Filed Date: 12/19/1994
Status: Precedential
Modified Date: 10/31/2024
—Appeal by the defendant from a judgment of the Supreme Court, Queens County (Corrado, J.), rendered March 9, 1992, convicting him of criminal sale of a controlled substance in the third degree (two counts), upon a jury verdict, and imposing sentence.

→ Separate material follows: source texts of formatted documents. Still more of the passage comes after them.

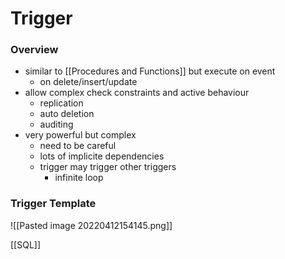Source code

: # Trigger
### Overview
+ similar to [[Procedures and Functions]] but execute on event
	+ on delete/insert/update
+ allow complex check constraints and active behaviour
	+ replication
	+ auto deletion
	+ auditing
+ very powerful but complex
	+ need to be careful
	+ lots of implicite dependencies
	+ trigger may trigger other triggers
		+ infinite loop

	
### Trigger Template
![[Pasted image 20220412154145.png]]

[[SQL]]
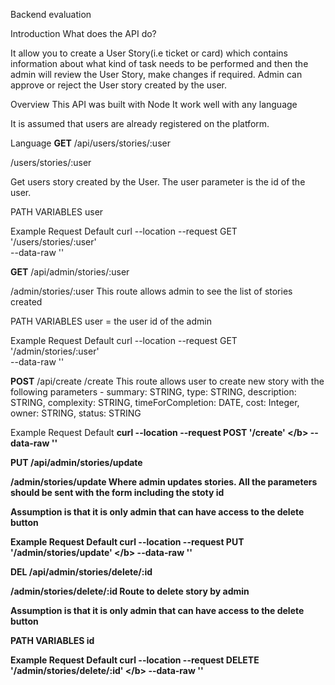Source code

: Backend evaluation

Introduction
What does the API do?

It allow you to create a User Story(i.e ticket or card) which contains information about what kind of task needs to be performed and then the admin will review the User Story, make changes if required. Admin can approve or reject the User story created by the user.


Overview
This API was built with Node It work well with any language

It is assumed that users are already registered on the platform.

Language
<b>GET</b> /api/users/stories/:user

/users/stories/:user

Get users story created by the User. The user parameter is the id of the user.

PATH VARIABLES
user

Example Request
Default
curl --location --request GET '/users/stories/:user' \
--data-raw ''


<b>GET</b> /api/admin/stories/:user

/admin/stories/:user
This route allows admin to see the list of stories created

PATH VARIABLES
user = the user id of the admin

Example Request
Default
curl --location --request GET '/admin/stories/:user' \
--data-raw ''


<b>POST</b> /api/create
/create
This route allows user to create new story with the following parameters - summary: STRING, type: STRING, description: STRING, complexity: STRING, timeForCompletion: DATE, cost: Integer, owner: STRING, status: STRING



Example Request
Default
<b> curl --location --request POST '/create' \</b>
--data-raw ''


<b>PUT</b> /api/admin/stories/update

/admin/stories/update
Where admin updates stories. All the parameters should be sent with the form including the stoty id
 
Assumption is that it is only admin that can have access to the delete button



<b>Example Request</b>
Default
<b>curl --location --request PUT '/admin/stories/update' \</b>
--data-raw ''


<b>DEL</b> /api/admin/stories/delete/:id

/admin/stories/delete/:id
Route to delete story by admin

Assumption is that it is only admin that can have access to the delete button

PATH VARIABLES
id

Example Request
Default
<b>curl --location --request DELETE '/admin/stories/delete/:id' \</b>
--data-raw ''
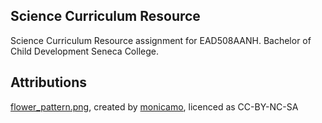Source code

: ## Science Curriculum Resource #

Science Curriculum Resource assignment for EAD508AANH. Bachelor of Child Development Seneca College.


## Attributions ##

[flower_pattern.png](http://www.colourlovers.com/pattern/14068/Paper_Fashion), created by [monicamo](http://www.colourlovers.com/lover/monicamo/loveNote), licenced as CC-BY-NC-SA
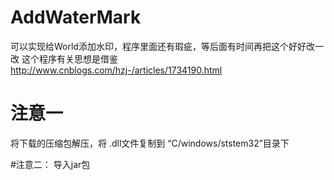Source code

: # AddWaterMark
可以实现给World添加水印，程序里面还有瑕疵，等后面有时间再把这个好好改一改
这个程序有关思想是借鉴 http://www.cnblogs.com/hzj-/articles/1734190.html

# 注意一
将下载的压缩包解压，将 .dll文件复制到 “C/windows/ststem32”目录下

#注意二：
导入jar包
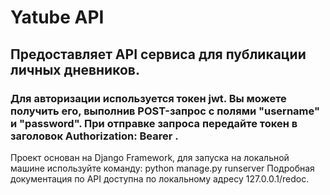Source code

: # Yatube API
## Предоставляет API сервиса для публикации личных дневников.
### Для авторизации используется токен jwt. Вы можете получить его, выполнив POST-запрос с полями "username" и "password". При отправке запроса передайте токен в заголовок Authorization: Bearer <token>.
Проект основан на Django Framework, для запуска на локальной машине используйте команду: python manage.py runserver
Подробная документация по API доступна по локальному адресу 127.0.0.1/redoc.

The court did not deprive the defendant of his right to a public trial when it closed the courtroom during the testimony of undercover police officers. During the Hinton hearings (see, People v Hinton, 31 NY2d 71, cert denied 410 US 911), the undercover officers testified that they had been involved with undercover operations in the vicinity of the defendant’s arrest at a specified address in Jamaica, Queens, and continued to work in that area. Both officers further testified that their safety and the safety of fellow police officers, as well as the integrity of ongoing investigations in the vicinity of the defendant’s arrest, would be jeopardized if their identities were disclosed. Thus, a sufficient link was established between the officers’ concern for their safety and their open-court testimony, and the trial court did not improvidently exercise its discretion in closing the courtroom (see, People v Hosien, 204 AD2d 658; People v Skinner, 204 AD2d 664; People v Thompson, 202 AD2d 456; cf., People v Martinez, 82 NY2d 436).
The sentence imposed did not constitute cruel and unusual punishment (see, People v Thompson, 83 NY2d 477; People v Brown, 198 AD2d 424; People v Wilson, 190 AD2d 835) and, under the circumstances of this case, was neither harsh nor excessive (see, People v Suitte, 90 AD2d 80). Joy, J. P., Friedmann, Krausman and Florio, JJ., concur.